Read More: 7 Stocks Warren Buffett Is Selling in 2014
That means EXXI could also become a takeover target of a bigger oil company looking to expand its position in the Gulf of Mexico. There are several oil majors operating in this area including Exxon Mobil (XOM) , Chevron (CVX) , Royal Dutch Shell (RDS.A) and BP (BP) . While most of the majors are largely focused on exploiting the deepwater areas, with advancements in exploration and production technologies, such as higher quality seismic analysis and horizontal drilling, the big boys of the industry might consider revisiting the shallower waters.

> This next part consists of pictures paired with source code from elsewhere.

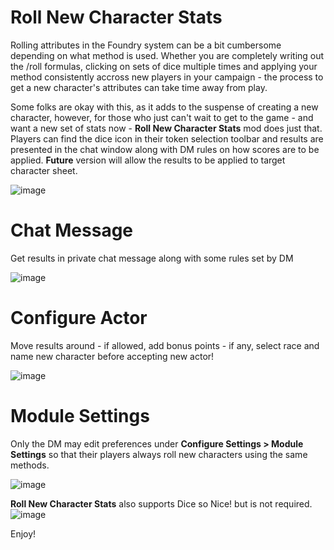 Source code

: # Roll New Character Stats
Rolling attributes in the Foundry system can be a bit cumbersome depending on what method is used. Whether you are completely writing out the /roll formulas, clicking on sets of dice multiple times and applying your method consistently accross new players in your campaign - the process to get a new character's attributes can take time away from play. 

Some folks are okay with this, as it adds to the suspense of creating a new character, however, for those who just can't wait to get to the game - and want a new set of stats now - **Roll New Character Stats** mod does just that. Players can find the dice icon in their token selection toolbar and results are presented in the chat window along with DM rules on how scores are to be applied. **Future** version will allow the results to be applied to target character sheet.

![image](https://user-images.githubusercontent.com/103948142/173837545-8920f058-480e-401c-8ea4-77edd4939e66.png)

# Chat Message
Get results in private chat message along with some rules set by DM

![image](https://user-images.githubusercontent.com/103948142/177383108-2612ae4d-3b1b-4a14-a391-71ceffe7f971.png)

# Configure Actor
Move results around - if allowed, add bonus points - if any, select race and name new character before accepting new actor!

![image](https://user-images.githubusercontent.com/103948142/177382844-e38ed426-98e6-440c-8e9c-57d11cc2e0b7.png)

# Module Settings
Only the DM may edit preferences under **Configure Settings > Module Settings** so that their players always roll new characters using the same methods.

![image](https://user-images.githubusercontent.com/103948142/174496369-3015054b-8146-4be2-a1b1-be7bffd718ae.png)

**Roll New Character Stats** also supports Dice so Nice! but is not required.
![image](https://user-images.githubusercontent.com/103948142/174195277-8af7649b-bfa2-43e1-a737-032048788b3c.png)

Enjoy!
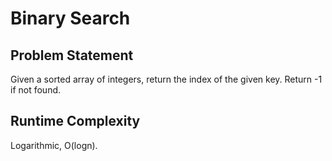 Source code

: # Binary Search

## Problem Statement
Given a sorted array of integers, return the index of the given key. Return -1 if not found.

## Runtime Complexity
Logarithmic, O(logn).
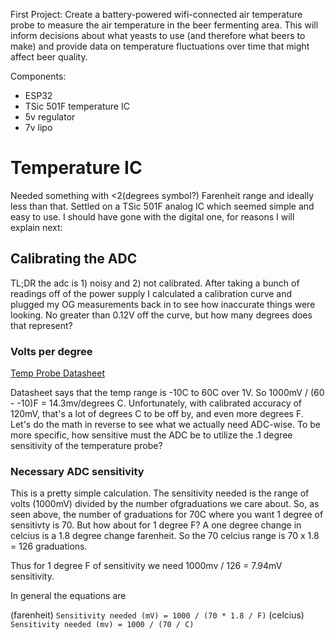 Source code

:First Project: Create a battery-powered wifi-connected air temperature probe to measure the air temperature in the beer fermenting area. This will inform decisions about what yeasts to use (and therefore what beers to make) and provide data on temperature fluctuations over time that might affect beer quality.

Components:
- ESP32
- TSic 501F temperature IC
- 5v regulator
- 7v lipo

# Temperature IC

Needed something with <2(degrees symbol?) Farenheit range and ideally less than that. Settled on a TSic 501F analog IC which seemed simple and easy to use. I should have gone with the digital one, for reasons I will explain next:

## Calibrating the ADC

TL;DR the adc is 1) noisy and 2) not calibrated. After taking a bunch of readings off of the power supply I calculated a calibration curve and plugged my OG measurements back in to see how inaccurate things were looking. No greater than 0.12V off the curve, but how many degrees does that represent?

### Volts per degree

[Temp Probe Datasheet](https://www.ist-ag.com/sites/default/files/attsic_0.pdf)

Datasheet says that the temp range is -10C to 60C over 1V. So 1000mV / (60 - -10)F = 14.3mv/degrees C. Unfortunately, with calibrated accuracy of 120mV, that's a lot of degrees C to be off by, and even more degrees F. Let's do the math in reverse to see what we actually need ADC-wise. To be more specific, how sensitive must the ADC be to utilize the .1 degree sensitivity of the temperature probe?

### Necessary ADC sensitivity

This is a pretty simple calculation. The sensitivity needed is the range of volts (1000mV) divided by the number ofgraduations we care about. So, as seen above, the number of graduations for 70C where you want 1 degree of sensitivty is 70. But how about for 1 degree F? A one degree change in celcius is a 1.8 degree change farenheit. So the 70 celcius range is 70 x 1.8 = 126 graduations.

Thus for 1 degree F of sensitivity we need 1000mv / 126 = 7.94mV sensitivity.

In general the equations are

(farenheit) `Sensitivity needed (mV) = 1000 / (70 * 1.8 / F)`
(celcius) `Sensitivity needed (mv) = 1000 / (70 / C)`
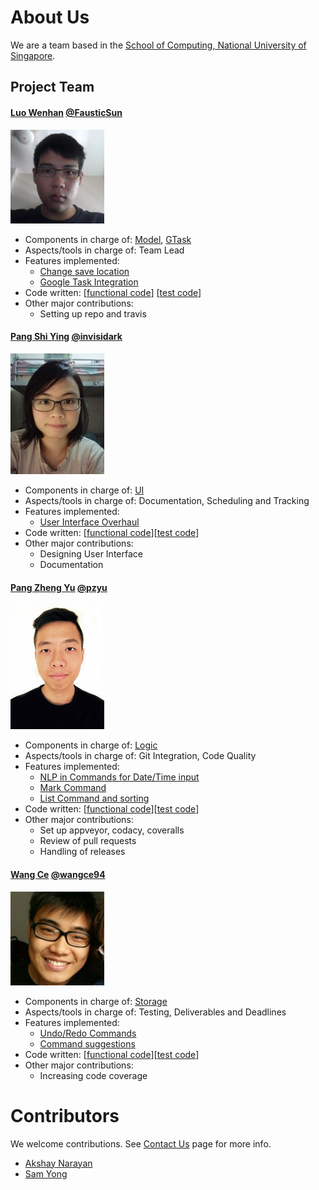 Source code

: # About Us

We are a team based in the [School of Computing, National University of Singapore](http://www.comp.nus.edu.sg).

## Project Team

#### [Luo Wenhan](http://github.com/FausticSun) [@FausticSun](http://github.com/FausticSun)
<img src="images/wenhan.jpg" width="150"><br>

* Components in charge of: [Model](https://github.com/CS2103JAN2017-W15-B2/main/blob/master/docs/DeveloperGuide.md#3-4-model-component), [GTask](https://github.com/CS2103JAN2017-W15-B2/main/blob/master/docs/DeveloperGuide.md#3-6-gtask-component)
* Aspects/tools in charge of: Team Lead
* Features implemented:
   * [Change save location](https://github.com/CS2103JAN2017-W15-B2/main/blob/master/docs/UserGuide.md#d-change-save-location)
   * [Google Task Integration](https://github.com/CS2103JAN2017-W15-B2/main/blob/master/docs/UserGuide.md#ii-google-tasks-integration)
* Code written: [[functional code](https://github.com/CS2103JAN2017-W15-B2/main/blob/master/collated/main/A0162266E.md)] [[test code](https://github.com/CS2103JAN2017-W15-B2/main/blob/master/collated/test/A0162266E.md)]
* Other major contributions:
  *  Setting up repo and travis

#### [Pang Shi Ying](http://github.com/invisidark) [@invisidark](http://github.com/invisidark)
<img src="images/shiying.png" width="150"> <br>

* Components in charge of: [UI](https://github.com/CS2103JAN2017-W15-B2/main/blob/master/docs/DeveloperGuide.md#3-2-ui-component)
* Aspects/tools in charge of: Documentation, Scheduling and Tracking
* Features implemented:
   * [User Interface Overhaul](https://github.com/CS2103JAN2017-W15-B2/main/blob/master/docs/UserGuide.md#iii-interface-introduction)
* Code written: [[functional code](https://github.com/CS2103JAN2017-W15-B2/main/blob/master/collated/main/A0130183U.md)][[test code](https://github.com/CS2103JAN2017-W15-B2/main/blob/master/collated/test/A0130183U.md)]
* Other major contributions:
  * Designing User Interface
  * Documentation

#### [Pang Zheng Yu](http://github.com/pzyu) [@pzyu](http://github.com/pzyu)
<img src="images/zhengyu.jpg" width="150"> <br>

* Components in charge of: [Logic](https://github.com/CS2103JAN2017-W15-B2/main/blob/master/docs/DeveloperGuide.md#3-3-logic-component)
* Aspects/tools in charge of: Git Integration, Code Quality
* Features implemented:
   * [NLP in Commands for Date/Time input](https://github.com/CS2103JAN2017-W15-B2/main/blob/master/docs/UserGuide.md#i-task-management)
   * [Mark Command](https://github.com/CS2103JAN2017-W15-B2/main/blob/master/docs/UserGuide.md#f-mark-task)
   * [List Command and sorting](https://github.com/CS2103JAN2017-W15-B2/main/blob/master/docs/UserGuide.md#b-list-task)
* Code written: [[functional code](https://github.com/CS2103JAN2017-W15-B2/main/blob/master/collated/main/A0139903B.md)][[test code](https://github.com/CS2103JAN2017-W15-B2/main/blob/master/collated/test/A0139903B.md)]
* Other major contributions:
  * Set up appveyor, codacy, coveralls
  * Review of pull requests
  * Handling of releases


#### [Wang Ce](https://github.com/wangce94) [@wangce94](https://github.com/wangce94)
<img src="images/wangce.jpg" width="150"> <br>

* Components in charge of: [Storage](https://github.com/CS2103JAN2017-W15-B2/main/blob/master/docs/DeveloperGuide.md#3-5-storage-component)
* Aspects/tools in charge of: Testing, Deliverables and Deadlines
* Features implemented:
   * [Undo/Redo Commands](https://github.com/CS2103JAN2017-W15-B2/main/blob/master/docs/UserGuide.md#c-undoredo)
   * [Command suggestions](https://github.com/CS2103JAN2017-W15-B2/main/blob/master/docs/UserGuide.md#iv-quick-start)
* Code written: [[functional code](https://github.com/CS2103JAN2017-W15-B2/main/blob/master/collated/main/A0140462R.md)][[test code](https://github.com/CS2103JAN2017-W15-B2/main/blob/master/collated/test/A0140462R.md)]
* Other major contributions:
  * Increasing code coverage

# Contributors

We welcome contributions. See [Contact Us](ContactUs.md) page for more info.

* [Akshay Narayan](https://github.com/se-edu/addressbook-level4/pulls?q=is%3Apr+author%3Aokkhoy)
* [Sam Yong](https://github.com/se-edu/addressbook-level4/pulls?q=is%3Apr+author%3Amauris)
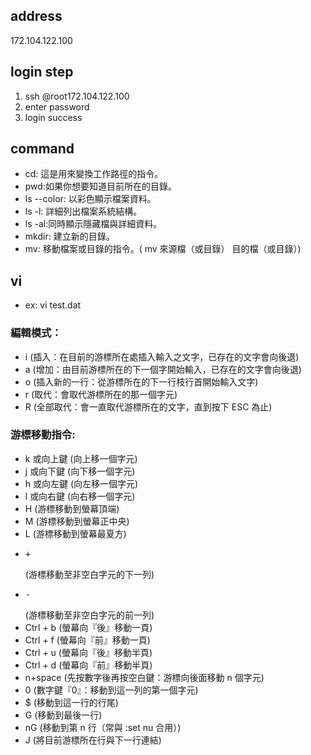 ## address
172.104.122.100
## login step
1. ssh @root172.104.122.100
2. enter password
3. login success
## command
* cd: 這是用來變換工作路徑的指令。
* pwd:如果你想要知道目前所在的目錄。
* ls --color: 以彩色顯示檔案資料。
* ls -l: 詳細列出檔案系統結構。
* ls -al:同時顯示隱藏檔與詳細資料。
* mkdir: 建立新的目錄。
* mv: 移動檔案或目錄的指令。( mv 來源檔（或目錄） 目的檔（或目錄）)
## vi
* ex: vi test.dat
### 編輯模式：
* i (插入：在目前的游標所在處插入輸入之文字，已存在的文字會向後退)
* a (增加：由目前游標所在的下一個字開始輸入，已存在的文字會向後退)
* o (插入新的一行：從游標所在的下一行枝行首開始輸入文字)
* r (取代：會取代游標所在的那一個字元)
* R (全部取代：會一直取代游標所在的文字，直到按下 ESC 為止)
### 游標移動指令:
* k  或向上鍵 (向上移一個字元)
* j  或向下鍵 (向下移一個字元)
* h  或向左鍵 (向左移一個字元)
* l  或向右鍵 (向右移一個字元)
* H (游標移動到螢幕頂端)
* M (游標移動到螢幕正中央)
* L (游標移動到螢幕最夏方)
* <pre>+</pre> (游標移動至非空白字元的下一列)
* <pre>-</pre> (游標移動至非空白字元的前一列)
* Ctrl + b (螢幕向『後』移動一頁)
* Ctrl + f (螢幕向『前』移動一頁)
* Ctrl + u (螢幕向『後』移動半頁)
* Ctrl + d (螢幕向『前』移動半頁)
* n+space (先按數字後再按空白鍵：游標向後面移動 n 個字元)
* 0 (數字鍵『0』：移動到這一列的第一個字元)
* $ (移動到這一行的行尾)
* G (移動到最後一行)
* nG (移動到第 n 行（常與 :set nu 合用）)
* J (將目前游標所在行與下一行連結)
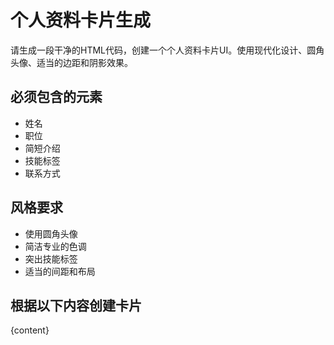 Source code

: # 个人资料卡片生成
请生成一段干净的HTML代码，创建一个个人资料卡片UI。使用现代化设计、圆角头像、适当的边距和阴影效果。

## 必须包含的元素
- 姓名
- 职位
- 简短介绍
- 技能标签
- 联系方式

## 风格要求
- 使用圆角头像
- 简洁专业的色调
- 突出技能标签
- 适当的间距和布局

## 根据以下内容创建卡片
{content}
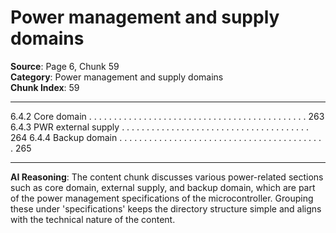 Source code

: # Power management and supply domains

**Source**: Page 6, Chunk 59  
**Category**: Power management and supply domains  
**Chunk Index**: 59

---

6.4.2 Core domain . . . . . . . . . . . . . . . . . . . . . . . . . . . . . . . . . . . . . . . . . . . . 263
6.4.3 PWR external supply . . . . . . . . . . . . . . . . . . . . . . . . . . . . . . . . . . . . . . 264
6.4.4 Backup domain . . . . . . . . . . . . . . . . . . . . . . . . . . . . . . . . . . . . . . . . . . 265

---

**AI Reasoning**: The content chunk discusses various power-related sections such as core domain, external supply, and backup domain, which are part of the power management specifications of the microcontroller. Grouping these under 'specifications' keeps the directory structure simple and aligns with the technical nature of the content.
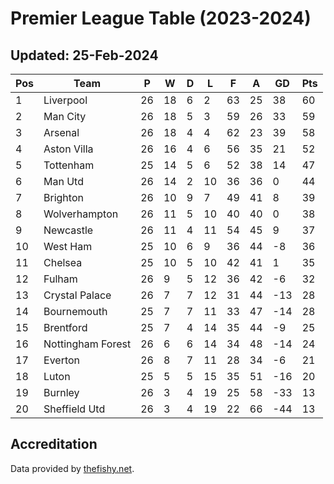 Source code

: # Premier League Table (2023-2024)
## Updated: 25-Feb-2024

| Pos | Team | P | W | D | L | F | A | GD | Pts |
| --- | --- | --- | --- | --- | --- | --- | --- | --- | --- |
| 1 | Liverpool | 26 | 18 | 6 | 2 | 63 | 25 | 38 | 60 |
| 2 | Man City | 26 | 18 | 5 | 3 | 59 | 26 | 33 | 59 |
| 3 | Arsenal | 26 | 18 | 4 | 4 | 62 | 23 | 39 | 58 |
| 4 | Aston Villa | 26 | 16 | 4 | 6 | 56 | 35 | 21 | 52 |
| 5 | Tottenham | 25 | 14 | 5 | 6 | 52 | 38 | 14 | 47 |
| 6 | Man Utd | 26 | 14 | 2 | 10 | 36 | 36 | 0 | 44 |
| 7 | Brighton | 26 | 10 | 9 | 7 | 49 | 41 | 8 | 39 |
| 8 | Wolverhampton | 26 | 11 | 5 | 10 | 40 | 40 | 0 | 38 |
| 9 | Newcastle | 26 | 11 | 4 | 11 | 54 | 45 | 9 | 37 |
| 10 | West Ham | 25 | 10 | 6 | 9 | 36 | 44 | -8 | 36 |
| 11 | Chelsea | 25 | 10 | 5 | 10 | 42 | 41 | 1 | 35 |
| 12 | Fulham | 26 | 9 | 5 | 12 | 36 | 42 | -6 | 32 |
| 13 | Crystal Palace | 26 | 7 | 7 | 12 | 31 | 44 | -13 | 28 |
| 14 | Bournemouth | 25 | 7 | 7 | 11 | 33 | 47 | -14 | 28 |
| 15 | Brentford | 25 | 7 | 4 | 14 | 35 | 44 | -9 | 25 |
| 16 | Nottingham Forest | 26 | 6 | 6 | 14 | 34 | 48 | -14 | 24 |
| 17 | Everton | 26 | 8 | 7 | 11 | 28 | 34 | -6 | 21 |
| 18 | Luton | 25 | 5 | 5 | 15 | 35 | 51 | -16 | 20 |
| 19 | Burnley | 26 | 3 | 4 | 19 | 25 | 58 | -33 | 13 |
| 20 | Sheffield Utd | 26 | 3 | 4 | 19 | 22 | 66 | -44 | 13 |

## Accreditation 

Data provided by [thefishy.net](https://www.thefishy.net/). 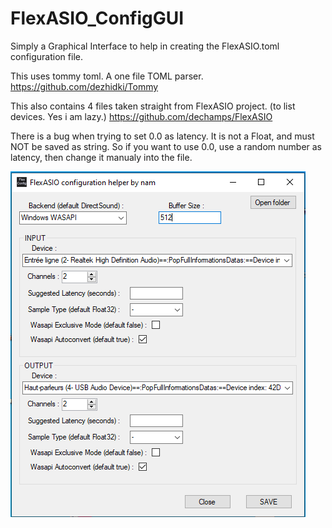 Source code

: # FlexASIO_ConfigGUI
Simply a Graphical Interface to help in creating the FlexASIO.toml configuration file.

This uses tommy toml. A one file TOML parser. https://github.com/dezhidki/Tommy

This also contains 4 files taken straight from FlexASIO project. (to list devices. Yes i am lazy.) https://github.com/dechamps/FlexASIO

There is a bug when trying to set 0.0 as latency. It is not a Float, and must NOT be saved as string.
So if you want to use 0.0, use a random number as latency, then change it manualy into the file.


![alt text](screenshot_FlexASIO_Config.png)
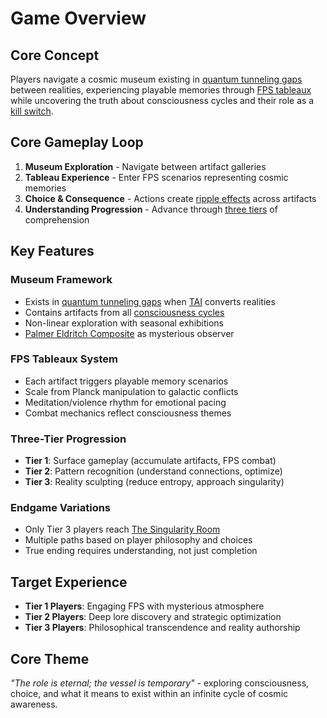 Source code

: # Game Overview

## Core Concept
Players navigate a cosmic museum existing in [quantum tunneling gaps](quantum-tunneling-gaps.md) between realities, experiencing playable memories through [FPS tableaux](fps-tableaux.md) while uncovering the truth about consciousness cycles and their role as a [kill switch](kill-switch-protocol.md).

## Core Gameplay Loop
1. **Museum Exploration** - Navigate between artifact galleries
2. **Tableau Experience** - Enter FPS scenarios representing cosmic memories  
3. **Choice & Consequence** - Actions create [ripple effects](ripple-effects.md) across artifacts
4. **Understanding Progression** - Advance through [three tiers](three-tier-system.md) of comprehension

## Key Features

### Museum Framework
- Exists in [quantum tunneling gaps](quantum-tunneling-gaps.md) when [TAI](tai-overview.md) converts realities
- Contains artifacts from all [consciousness cycles](consciousness-cycles.md)
- Non-linear exploration with seasonal exhibitions
- [Palmer Eldritch Composite](palmer-eldritch.md) as mysterious observer

### FPS Tableaux System
- Each artifact triggers playable memory scenarios
- Scale from Planck manipulation to galactic conflicts
- Meditation/violence rhythm for emotional pacing
- Combat mechanics reflect consciousness themes

### Three-Tier Progression
- **Tier 1**: Surface gameplay (accumulate artifacts, FPS combat)
- **Tier 2**: Pattern recognition (understand connections, optimize)  
- **Tier 3**: Reality sculpting (reduce entropy, approach singularity)

### Endgame Variations
- Only Tier 3 players reach [The Singularity Room](singularity-room.md)
- Multiple paths based on player philosophy and choices
- True ending requires understanding, not just completion

## Target Experience
- **Tier 1 Players**: Engaging FPS with mysterious atmosphere
- **Tier 2 Players**: Deep lore discovery and strategic optimization
- **Tier 3 Players**: Philosophical transcendence and reality authorship

## Core Theme
*"The role is eternal; the vessel is temporary"* - exploring consciousness, choice, and what it means to exist within an infinite cycle of cosmic awareness. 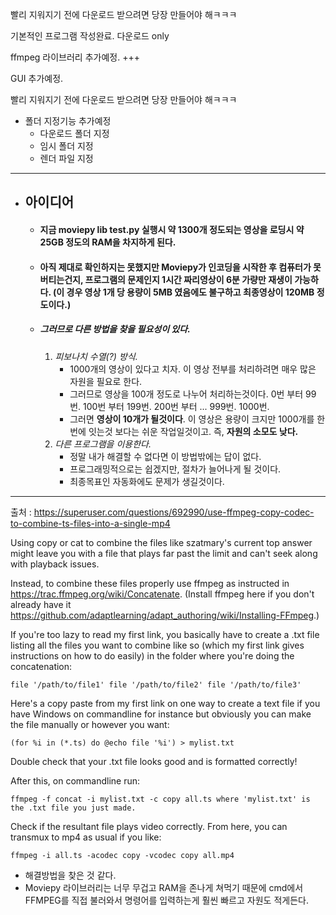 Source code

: 빨리 지워지기 전에 다운로드 받으려면 당장 만들어야 해ㅋㅋㅋ


기본적인 프로그램 작성완료.
다운로드 only

ffmpeg 라이브러리 추가예정. +++

GUI 추가예정. 

빨리 지워지기 전에 다운로드 받으려면 당장 만들어야 해ㅋㅋㅋ

+ 폴더 지정기능 추가예정
    + 다운로드 폴더 지정
    + 임시 폴더 지정
    + 렌더 파일 지정

---

+ ## 아이디어
    + #### 지금 moviepy lib test.py 실행시 약 1300개 정도되는 영상을 로딩시 약 25GB 정도의 RAM을 차지하게 된다.
    + #### 아직 제대로 확인하지는 못했지만 Moviepy가 인코딩을 시작한 후 컴퓨터가 못버티는건지, 프로그램의 문제인지 1시간 짜리영상이 6분 가량만 재생이 가능하다. (이 경우 영상 1개 당 용량이 5MB 였음에도 불구하고 최종영상이 120MB 정도이다.)
    + ##### 그러므로 다른 방법을 찾을 필요성이 있다.
        1. _피보나치 수열(?) 방식._
            + 1000개의 영상이 있다고 치자. 이 영상 전부를 처리하려면 매우 많은 자원을 필요로 한다.
            + 그러므로 영상을 100개 정도로 나누어 처리하는것이다. 0번 부터 99번. 100번 부터 199번. 200번 부터 ... 999번. 1000번.
            + 그러면 **영상이 10개가 될것이다**. 이 영상은 용량이 크지만 1000개를 한번에 잇는것 보다는 쉬운 작업일것이고. 즉, **자원의 소모도 낮다.**
        2. _다른 프로그램을 이용한다._
            + 정말 내가 해결할 수 없다면 이 방법밖에는 답이 없다.
            + 프로그래밍적으로는 쉽겠지만, 절차가 늘어나게 될 것이다.
            + 최종목표인 자동화에도 문제가 생길것이다. 
            
---
출처 : https://superuser.com/questions/692990/use-ffmpeg-copy-codec-to-combine-ts-files-into-a-single-mp4

Using copy or cat to combine the files like szatmary's current top answer might leave you with a file that plays far past the limit and can't seek along with playback issues.

Instead, to combine these files properly use ffmpeg as instructed in https://trac.ffmpeg.org/wiki/Concatenate. (Install ffmpeg here if you don't already have it https://github.com/adaptlearning/adapt_authoring/wiki/Installing-FFmpeg.)

If you're too lazy to read my first link, you basically have to create a .txt file listing all the files you want to combine like so (which my first link gives instructions on how to do easily) in the folder where you're doing the concatenation:

`file '/path/to/file1'
file '/path/to/file2'
file '/path/to/file3'`

Here's a copy paste from my first link on one way to create a text file if you have Windows on commandline for instance but obviously you can make the file manually or however you want:

`(for %i in (*.ts) do @echo file '%i') > mylist.txt`

Double check that your .txt file looks good and is formatted correctly!

After this, on commandline run:

`
ffmpeg -f concat -i mylist.txt -c copy all.ts
where 'mylist.txt' is the .txt file you just made.
`

Check if the resultant file plays video correctly. From here, you can transmux to mp4 as usual if you like:

`
ffmpeg -i all.ts -acodec copy -vcodec copy all.mp4
`

+ 해결방법을 찾은 것 같다. 
+ Moviepy 라이브러리는 너무 무겁고 RAM을 존나게 쳐먹기 때문에 cmd에서 FFMPEG를 직접 불러와서 명령어를 입력하는게 훨씬 빠르고 자원도 적게든다.

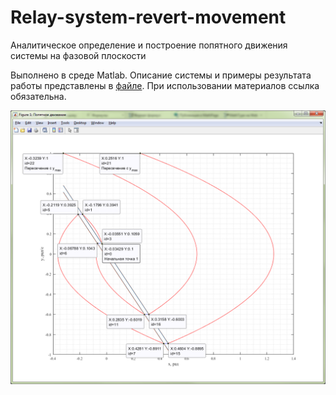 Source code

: # Relay-system-revert-movement
Аналитическое определение и построение попятного движения системы на фазовой плоскости

Выполнено в среде Matlab. Описание системы и примеры результата работы представлены в [файле](https://github.com/Nonmant/Relay-system-revert-movement/blob/master/Проверка%20правильности%20работы%20модели.docx?raw=true).
При использовании материалов ссылка обязательна.

![result](https://github.com/Nonmant/Relay-system-revert-movement/blob/master/UI.png?raw=true)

It is worth mentioning that EXXI is essentially an execution story. The company's future depends heavily on its ability to successfully integrate the EPL acquisition. Failure to do so will jeopardize its turnaround plans.
That said, EXXI's growth strategy has always been based on buying and exploiting assets from other oil companies. Since its birth in 2005, EXXI has acquired and integrated a number of properties from several energy companies.
Before EPL, about four years ago, EXXI purchased shallow water assets from Exxon Mobil for $1 billion. In an email to TheStreet, Senior Vice President Stewart Lawrence said that with the exception of some minor setbacks, overall, the "Exxon integration was seamless."
On Aug. 13, the company released its annual results for the fiscal year 2014 showing a lack of any meaningful increase in crude oil production over the last two years. This was largely because EXXI did not undertake any big acquisitions in this period.
For the full year, EXXI produced around 30,100 barrels of oil per day, slightly higher from 2013 but largely unchanged from 2012. The company's revenue follow a similar trend. Meanwhile, its operating income has gradually dropped from $483 million two years ago to $280 million last year amid increasing operating expenses and derivative activity.